Supongo que habéis tenido también estas conversaciones sobre Dios y la Iglesia que, al rato, ves que no van a acabar en ningún sitio. No tienen por qué ser conversaciones con ateos, agnósticos o pasotas obligatoriamente. Pueden ser conversaciones con personas de Iglesia, católicos, como uno, pero con diferencias en la manera de seguir a Jesús. Hay momentos en que llegas a un punto en el que sabes que no va a haber entendimiento.

La primera lectura de hoy me ha dado mucha luz al respecto.
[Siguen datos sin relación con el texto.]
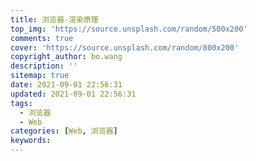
 ```yaml
---
title: 浏览器-渲染原理
top_img: 'https://source.unsplash.com/random/500x200'
comments: true
cover: 'https://source.unsplash.com/random/800x200'
copyright_author: bo.wang
description: ''
sitemap: true
date: 2021-09-01 22:56:31
updated: 2021-09-01 22:56:31
tags:
  - 浏览器
  - Web 
categories: [Web, 浏览器]
keywords:
---
```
A veces, sin darnos cuenta, nos ponemos a hablar de “cosas del Espíritu” como si fuera un tema de gobierno, de política, de universidades, de empresa… Con la lógica que usamos para todo lo demás, con la manera de razonar que usamos para todo lo demás, con la manera de pensar y el lenguaje con el que afrontamos otras cosas de la vida. Y así se hace complicado. Porque “las cosas del Espíritu” requieren que las personas las miren, las contemplen y las valoren y asuman desde el Espíritu. Sin ese Espíritu “habitando” en las personas difícilmente se pueden “ver” determinadas realidades.

Orando sobre esto también he caído en la cuenta lo fácil que es juzgar a otros que no invocan ni desean que el Espíritu les habite. Sin esa perspectiva, ¿cómo vamos a actuar de la misma manera? ¿Cómo vamos a percibir al otro como hermano de la misma manera? ¿Cómo vamos a afrontar las dificultades de la misma manera? ¿Cómo vivir nuestros dones?